Guidelines regarding the implementation of section 28DA of the Customs Act, 1962 and CAROTAR, 2020 in respect of rules of origin under trade agreements (FTA/PTA/CECA/CEPA) and verification of Certificates of Origin
CBIC has introduced new regulations under section 156 read with section 28DA Customs Act, 1962 related to Rules of Origin under Trade agreements. These rules may be called the Customs (Administration of Rules of Origin under Trade Agreements) Rules, 2020 (CAROTAR, 2020). The CAROTAR 2020 shall come into force on 21 September 2020, to provide sufficient time for transition and to ensure that the prescribed conditions are compiled with.
The new provisions are covered under the following broad heads:
- Preferential tariff claim
- Origin related information to be possessed by importer
- Requisition of information from the importer
- Verification request
- Identical goods
- The section and rules aim to supplement the operational certification procedures related to implementation of the Rules of Origin (RoO), as prescribed under the respective Trade agreements (FTA/PTA/CECA/CEPA).
- CBIC circular aims to provide procedure for sending verification request to the verification authorities in exporting countries in terms of trade agreements under section 28DA and CAROTAR, 2020, and further guidelines for implementation of aforementioned section and rules.
Grounds of verification
The CAROTAR, 2020 and Rules of Origin notified for a trade agreement, broadly provide the following grounds for verification:
- In case of a doubt regarding the genuineness of the Certificate of Origin (CoO) such as any deficiency in the format of the certificate or mismatch of signatures or seal when compared with specimens on record.
- In case of a doubt on the accuracy of information regarding origin, i.e. where a doubt arises on whether the product qualifies as an originating good under the relevant RoO.
- Verification could also be undertaken on random basis as a measure of due diligence.

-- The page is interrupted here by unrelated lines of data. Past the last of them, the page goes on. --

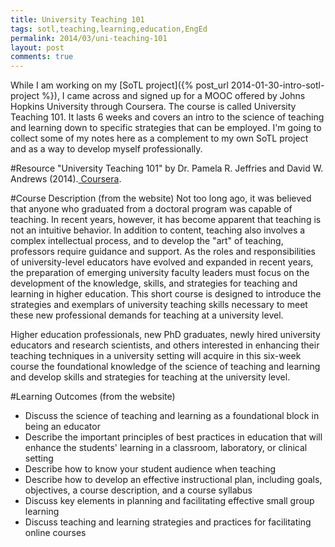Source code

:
 ```yaml
---
title: University Teaching 101
tags: sotl,teaching,learning,education,EngEd
permalink: 2014/03/uni-teaching-101
layout: post
comments: true
---
```


While I am working on my [SoTL project]({% post_url 2014-01-30-intro-sotl-project %}), I came across and signed up for a MOOC offered by Johns Hopkins University through Coursera. The course is called University Teaching 101. It lasts 6 weeks and covers an intro to the science of teaching and learning down to specific strategies that can be employed. I'm going to collect some of my notes here as a complement to my own SoTL project and as a way to develop myself professionally.

#Resource
  "University Teaching 101" by Dr. Pamela R. Jeffries and David W. Andrews (2014).[ Coursera](https://class.coursera.org/univteaching101-001).

#Course Description (from the website)
Not too long ago, it was believed that anyone who graduated from a doctoral program was capable of teaching. In recent years, however, it has become apparent that teaching is not an intuitive behavior. In addition to content, teaching also involves a complex intellectual process, and to develop the "art" of teaching, professors require guidance and support. As the roles and responsibilities of university-level educators have evolved and expanded in recent years, the preparation of emerging university faculty leaders must focus on the development of the knowledge, skills, and strategies for teaching and learning in higher education. This short course is designed to introduce the strategies and exemplars of university teaching skills necessary to meet these new professional demands for teaching at a university level.

Higher education professionals, new PhD graduates, newly hired university educators and research scientists, and others interested in enhancing their teaching techniques in a university setting will acquire in this six-week course the foundational knowledge of the science of teaching and learning and develop skills and strategies for teaching at the university level.

#Learning Outcomes (from the website)
* Discuss the science of teaching and learning as a foundational block in being an educator
* Describe the important principles of best practices in education that will enhance the students' learning in a classroom, laboratory, or clinical setting
* Describe how to know your student audience when teaching
* Describe how to develop an effective instructional plan, including goals, objectives, a course description, and a course syllabus
* Discuss key elements in planning and facilitating effective small group learning
* Discuss teaching and learning strategies and practices for facilitating online courses 
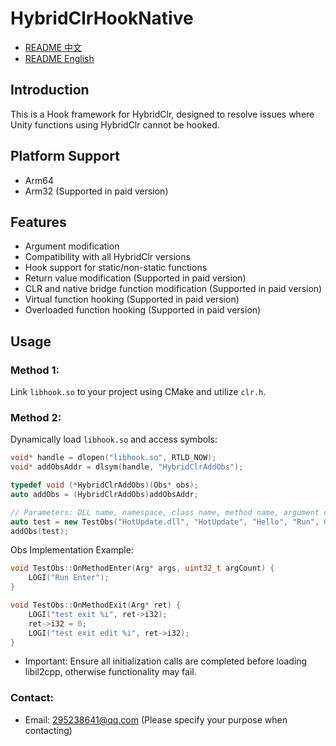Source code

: # HybridClrHookNative

- [README 中文](./README.md)
- [README English](./README-en.md)

## Introduction

This is a Hook framework for HybridClr, designed to resolve issues where Unity functions using HybridClr cannot be hooked.

## Platform Support

- Arm64
- Arm32 (Supported in paid version)

## Features
- Argument modification
- Compatibility with all HybridClr versions
- Hook support for static/non-static functions
- Return value modification (Supported in paid version)
- CLR and native bridge function modification (Supported in paid version)
- Virtual function hooking (Supported in paid version)
- Overloaded function hooking (Supported in paid version)

## Usage

### Method 1:
Link `libhook.so` to your project using CMake and utilize `clr.h`.

### Method 2:
Dynamically load `libhook.so` and access symbols:

```c++
void* handle = dlopen("libhook.so", RTLD_NOW);
void* addObsAddr = dlsym(handle, "HybridClrAddObs");

typedef void (*HybridClrAddObs)(Obs* obs);
auto addObs = (HybridClrAddObs)addObsAddr;

// Parameters: DLL name, namespace, class name, method name, argument count
auto test = new TestObs("HotUpdate.dll", "HotUpdate", "Hello", "Run", 0);
addObs(test);

```
Obs Implementation Example:

```c++
void TestObs::OnMethodEnter(Arg* args, uint32_t argCount) {
    LOGI("Run Enter");
}

void TestObs::OnMethodExit(Arg* ret) {
    LOGI("test exit %i", ret->i32);
    ret->i32 = 0;
    LOGI("test exit edit %i", ret->i32);
}
```
- Important: Ensure all initialization calls are completed before loading libil2cpp, otherwise functionality may fail.
### Contact:
- Email: 295238641@qq.com (Please specify your purpose when contacting)



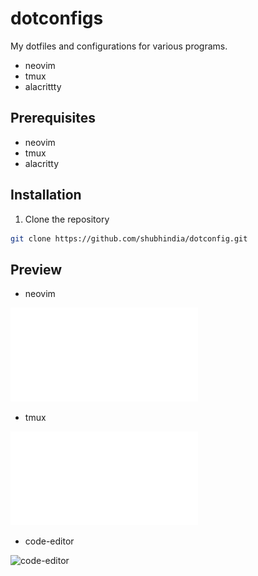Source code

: # dotconfigs
My dotfiles and configurations for various programs.
- neovim
- tmux
- alacrittty

## Prerequisites
- neovim
- tmux
- alacritty

## Installation
1. Clone the repository
```bash
git clone https://github.com/shubhindia/dotconfig.git
```
## Preview
- neovim

![nvim-preview](img/nvim-preview.img)

- tmux

![tmux-preview](img/tmux-preview.img)

- code-editor

![code-editor](img/code-editor.gif)


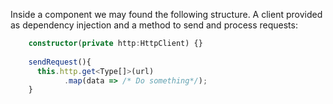 Inside a component we may found the following structure. A client provided as dependency injection and a method to send and process requests:
```ts
    constructor(private http:HttpClient) {}
    
    sendRequest(){
      this.http.get<Type[]>(url)
            .map(data => /* Do something*/);
    }
```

For this purpose, factors such as the quantum of duty being foregone, the nature of goods vis-à-vis the Country of Origin, commodities that are prone to misdeclaration of Country of Origin, compliance record of the importer etc., may be given regard while selecting CoO for random verification
Section 28DA makes it incumbent upon an importer to possess sufficient information as regards the manner in which Country of Origin criteria, including the regional value content and product specific criteria, specified in the RoO in the trade agreement, are satisfied. CAROTAR, 2020 has provided a form, containing list of basic minimum information which an importer is required to obtain while importing goods under claim of preferential rate of duty. Therefore, in case there is a doubt with regard to origin of goods, information should be first called upon from the importer of the goods, before initiating verification with the partner country.

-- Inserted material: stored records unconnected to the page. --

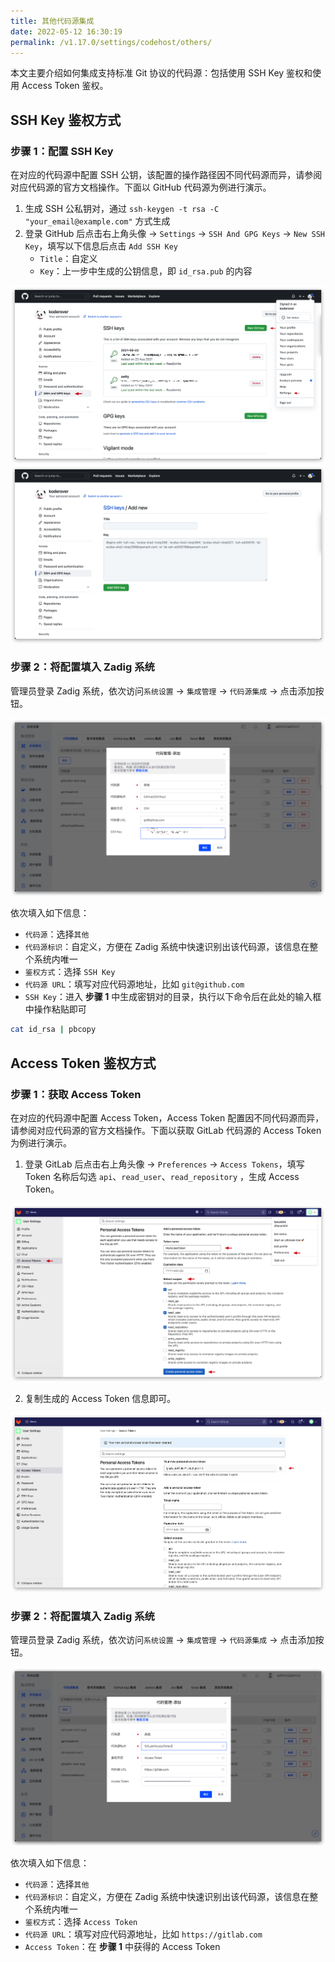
 ```yaml
---
title: 其他代码源集成
date: 2022-05-12 16:30:19
permalink: /v1.17.0/settings/codehost/others/
---
```


本文主要介绍如何集成支持标准 Git 协议的代码源：包括使用 SSH Key 鉴权和使用 Access Token 鉴权。

## SSH Key 鉴权方式

### 步骤 1：配置 SSH Key

在对应的代码源中配置 SSH 公钥，该配置的操作路径因不同代码源而异，请参阅对应代码源的官方文档操作。下面以 GitHub 代码源为例进行演示。

1. 生成 SSH 公私钥对，通过 `ssh-keygen -t rsa -C "your_email@example.com"` 方式生成
2. 登录 GitHub 后点击右上角头像 -> `Settings` -> `SSH And GPG Keys` -> `New SSH Key`，填写以下信息后点击 `Add SSH Key`
    -  `Title`：自定义
    -  `Key`：上一步中生成的公钥信息，即 `id_rsa.pub` 的内容

![github_ssh_key](../_images/github_ssh_key.png)
![github_ssh_key](../_images/github_ssh_key_1.png)

### 步骤 2：将配置填入 Zadig 系统

管理员登录 Zadig 系统，依次访问`系统设置` -> `集成管理` -> `代码源集成` -> 点击添加按钮。

![other_git_config](../_images/ssh_key_git_config.png)

依次填入如下信息：

- `代码源`：选择`其他`
- `代码源标识`：自定义，方便在 Zadig 系统中快速识别出该代码源，该信息在整个系统内唯一
- `鉴权方式`：选择 `SSH Key`
- `代码源 URL`：填写对应代码源地址，比如 `git@github.com`
- `SSH Key`：进入 **步骤 1** 中生成密钥对的目录，执行以下命令后在此处的输入框中操作粘贴即可

``` bash
cat id_rsa | pbcopy
```

## Access Token 鉴权方式

### 步骤 1：获取 Access Token

在对应的代码源中配置 Access Token，Access Token 配置因不同代码源而异，请参阅对应代码源的官方文档操作。下面以获取 GitLab 代码源的 Access Token 为例进行演示。

1. 登录 GitLab 后点击右上角头像 -> `Preferences` -> `Access Tokens`，填写 Token 名称后勾选 `api`、`read_user`、`read_repository` ，生成 Access Token。

![other_git_config](../_images/gitlab_access_token.png)

2. 复制生成的 Access Token 信息即可。

![other_git_config](../_images/gitlab_access_token_2.png)

### 步骤 2：将配置填入 Zadig 系统

管理员登录 Zadig 系统，依次访问`系统设置` -> `集成管理` -> `代码源集成` -> 点击添加按钮。

![other_git_config](../_images/access_token_git_config.png)

依次填入如下信息：

- `代码源`：选择`其他`
- `代码源标识`：自定义，方便在 Zadig 系统中快速识别出该代码源，该信息在整个系统内唯一
- `鉴权方式`：选择 `Access Token`
- `代码源 URL`：填写对应代码源地址，比如 `https://gitlab.com`
- `Access Token`：在 **步骤 1** 中获得的 Access Token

Responsibility of the importer
Section 28DA of the Customs Act, 1962 further states that mere submission of a CoO shall not absolve the importer of the responsibility to exercise reasonable care to the accuracy and truthfulness of the information supplied. In case of failure of the importer to do so, the fact should be informed to Risk Management Centre of Customs (RMCC) through a written communication for the purposes of enabling compulsory verification of assessment of all subsequent import consignments. However, the compulsory verification of assessment should be discontinued once the importer demonstrates that he has established adequate system of controls to exercise reasonable care as required under the Customs Act, 1962;
Procedure for ascertaining the correctness of a claim of preferential rate of duty
CBIC has specified the related procedures as follows:
- For ascertaining correctness of a claim of preferential rate of duty under a trade agreement, information may be sought from the importer during the course of customs clearance or thereafter. Likewise, a verification request may be made to an exporting country during the course of customs clearance of imported goods or thereafter. While the Customs Act, 1962 provides that information may be sought within a period of five years from the date of claim of preferential rate of duty by the importer, this time limit is subject to any other time limit as may be specified for this purpose under the trade agreement.

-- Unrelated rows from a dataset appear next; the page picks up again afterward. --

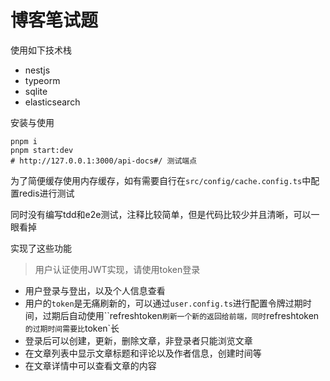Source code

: # 博客笔试题

使用如下技术栈

-   nestjs
-   typeorm
-   sqlite
-   elasticsearch

安装与使用

```shell
pnpm i
pnpm start:dev
# http://127.0.0.1:3000/api-docs#/ 测试端点
```

为了简便缓存使用内存缓存，如有需要自行在`src/config/cache.config.ts`中配置redis进行测试

同时没有编写tdd和e2e测试，注释比较简单，但是代码比较少并且清晰，可以一眼看掉

实现了这些功能

>   用户认证使用JWT实现，请使用token登录

-   用户登录与登出，以及个人信息查看
-   用户的`token`是无痛刷新的，可以通过`user.config.ts`进行配置令牌过期时间，过期后自动使用``refreshtoken`刷新一个新的返回给前端，同时`refreshtoken`的过期时间需要比`token`长
-   登录后可以创建，更新，删除文章，非登录者只能浏览文章
-   在文章列表中显示文章标题和评论以及作者信息，创建时间等
-   在文章详情中可以查看文章的内容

- Further, it has also highlighted
- The format of CoO as per RoO under various trade agreements, the period of validity, manner of obtaining the certificate and the procedure for verification of origin.
- Communication of the authorised signatory details by the partner country through agreed channels.
- Facility of an online repository on ICES for storing signatures/seals to facilitate comparison by the assessing officers and alternate procedure for reference to CBIC for verification
- Mode of circulation of copies of specimen signatures and seals by DRI for the benefit of non-EDI customs locations
- Designation of Director (ICD), CBIC as the nodal point for taking-up verification of origin with partner countries
- Methods/steps to help reduce time taken in communication of requests for verification of preferential country of origin
- Procedure and timelines either to restore preferential claim or issue notice for denying the claim in terms of section 28DA, read with section 28 of the Customs Act, 1962
Importers availing the preferential duty rate under the trade agreement are required to conduct a health-check of the documentation/process/policies/procedures followed and devise/implement the best practices for sourcing appropriate information/data required for compliance of the CAROTAR 2020 and Section 28DA and satisfy the Customs Authorities. With the new system in place, the importers cannot merely rely on CoO alone to claim concessional customs duty.